Control plane and governed-action scopes

These are only meaningful when PLUGIN_AGENTS_WRITES_EXPERIMENTAL=true.

ScopeWhat it means in plain languageGive it whenUsually not needed when
control:policies:readRead control action policies.The worker or operator tooling needs to inspect policy posture.The worker just submits requests and does not inspect policy config.
control:policies:writeCreate or update control policies.You are building trusted operator tooling for policy administration.Almost all normal workers.
control:approvals:readRead the approval queue.The worker monitors approval state or shows approval status elsewhere.The worker only submits requests and humans handle the rest manually.
control:approvals:requestCreate approval requests.The worker asks humans to approve draft writes or other governed actions.The worker is purely read-only.
control:approvals:decideApprove or reject pending approvals.A human-operated tool or explicit approver bot needs to sign off.Normal automation workers. This should usually stay human-only.
control:approvals:writeLegacy combined scope for requesting and deciding approvals.Only for backward compatibility.New workers should use the split scopes instead.
control:executions:readRead the execution ledger.The worker or operator tooling needs to inspect past executions.The worker does not report on execution history.
control:actions:simulateDry-run policy evaluation without actually executing.You want “what would happen?” checks before execution.The worker never simulates actions.
control:actions:executeExecute approved governed actions.The worker actually carries out a governed action after approval.The worker only requests approval and someone else executes later.
control:audit:readRead the immutable control-plane audit log.You need compliance, governance, or operator reporting on approvals/executions.The worker does not need audit history.
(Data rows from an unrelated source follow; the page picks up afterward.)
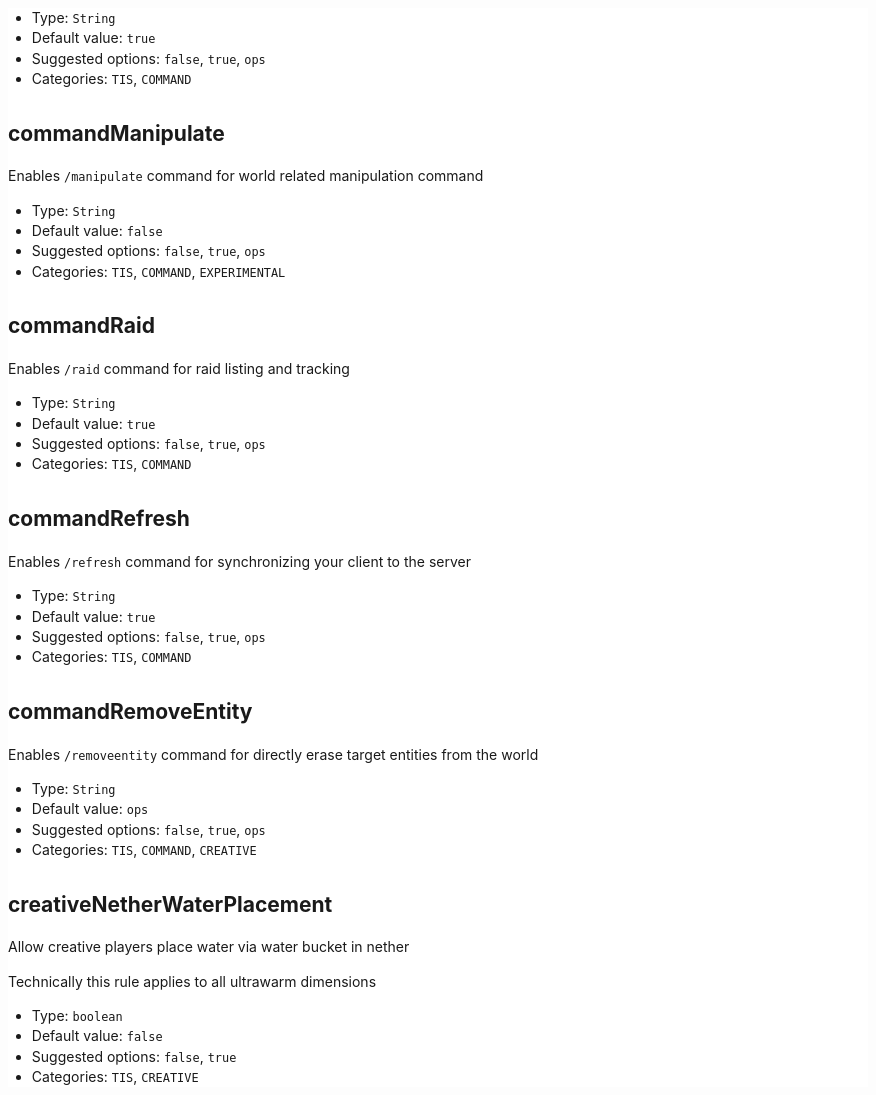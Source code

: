- Type: `String`
- Default value: `true`
- Suggested options: `false`, `true`, `ops`
- Categories: `TIS`, `COMMAND`


## commandManipulate

Enables `/manipulate` command for world related manipulation command

- Type: `String`
- Default value: `false`
- Suggested options: `false`, `true`, `ops`
- Categories: `TIS`, `COMMAND`, `EXPERIMENTAL`


## commandRaid

Enables `/raid` command for raid listing and tracking

- Type: `String`
- Default value: `true`
- Suggested options: `false`, `true`, `ops`
- Categories: `TIS`, `COMMAND`


## commandRefresh

Enables `/refresh` command for synchronizing your client to the server

- Type: `String`
- Default value: `true`
- Suggested options: `false`, `true`, `ops`
- Categories: `TIS`, `COMMAND`


## commandRemoveEntity

Enables `/removeentity` command for directly erase target entities from the world

- Type: `String`
- Default value: `ops`
- Suggested options: `false`, `true`, `ops`
- Categories: `TIS`, `COMMAND`, `CREATIVE`


## creativeNetherWaterPlacement

Allow creative players place water via water bucket in nether

Technically this rule applies to all ultrawarm dimensions

- Type: `boolean`
- Default value: `false`
- Suggested options: `false`, `true`
- Categories: `TIS`, `CREATIVE`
Sensitive scopes: use sparingly

These scopes deserve an extra justification before you assign them:

  • orders:read_sensitive
  • addresses:read_sensitive
  • users:read_sensitive
  • control:approvals:decide
  • control:policies:write
  • webhooks:dlq:replay

They either expose sensitive personal/financial data or let the worker change governance or delivery behavior.
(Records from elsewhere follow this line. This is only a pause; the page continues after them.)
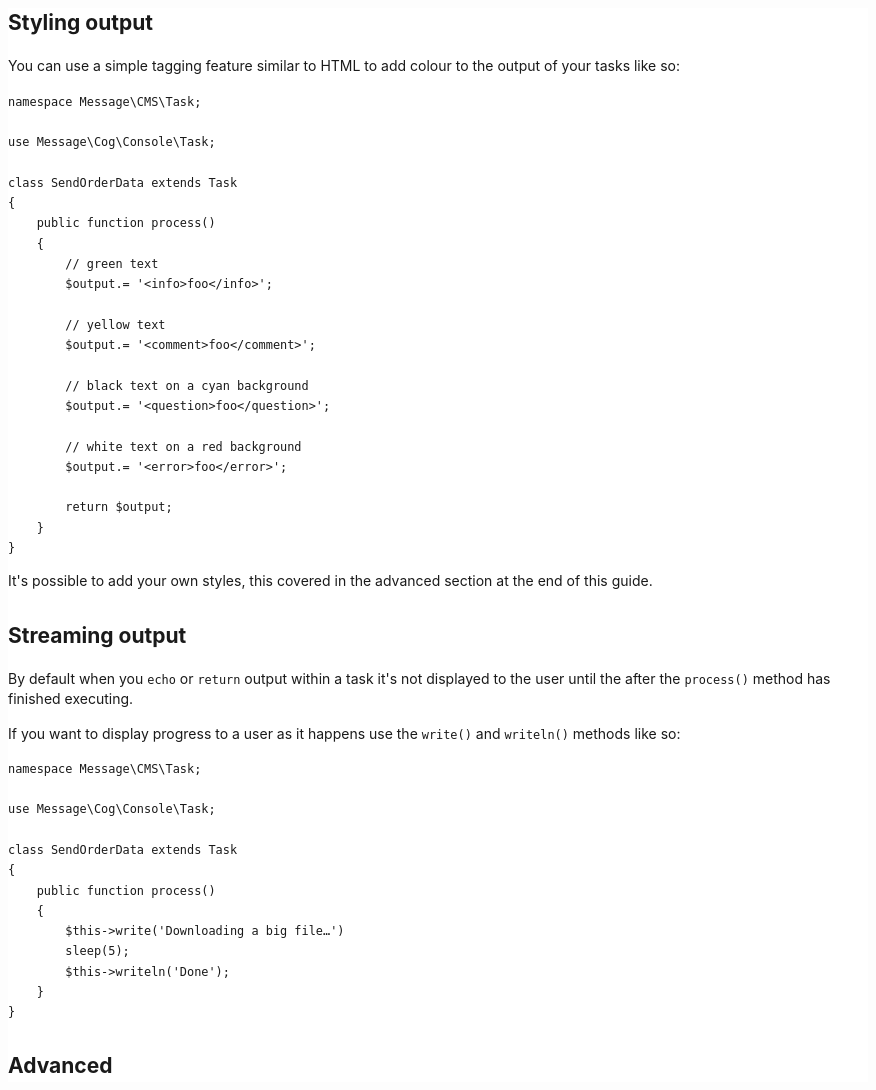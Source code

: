 ## Styling output

You can use a simple tagging feature similar to HTML to add colour to the output of your tasks like so:

    namespace Message\CMS\Task;

	use Message\Cog\Console\Task;

	class SendOrderData extends Task
	{
		public function process()
		{
			// green text
            $output.= '<info>foo</info>';

            // yellow text
            $output.= '<comment>foo</comment>';

            // black text on a cyan background
            $output.= '<question>foo</question>';

            // white text on a red background
            $output.= '<error>foo</error>';
            
            return $output;
		}
	}

It's possible to add your own styles, this covered in the advanced section at the end of this guide.

## Streaming output

By default when you `echo` or `return` output within a task it's not displayed to the user until the after the `process()` method has finished executing.

If you want to display progress to a user as it happens use the `write()` and `writeln()` methods like so:

    namespace Message\CMS\Task;

	use Message\Cog\Console\Task;

	class SendOrderData extends Task
	{
		public function process()
		{
			$this->write('Downloading a big file…')
		    sleep(5);
		    $this->writeln('Done');
		}
	}
    
## Advanced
Practical Notes On The Scopes You Mentioned

adoption:read

This is not a content or commerce scope.

Use it when you want a worker to answer questions like:

  • how much is Agents being used?
  • which parts of the contract are being exercised?
  • what does platform adoption look like over time?

Most workers do not need it.

metrics:read

This is for runtime observability.

Use it when you want a worker to:

  • build ops dashboards
  • summarize service behavior
  • watch runtime metrics over time

A content worker, translation worker, or sales-report worker usually does not need it.

lifecycle:read

This is for account and machine-identity governance.

Use it when you want a worker to report on:

  • paused accounts
  • revoked accounts
  • expiry posture
  • lifecycle risk signals

A content-reading or draft-writing worker usually does not need it.

When In Doubt

If you are unsure, do this:

  1. start with read-only scopes
  2. add only the exact resource scopes the worker touches
  3. keep sensitive scopes out unless the use case proves they are needed
  4. keep publish/apply/governance decisions separate from content-reading tasks

That usually produces a smaller, safer account than starting from the full list.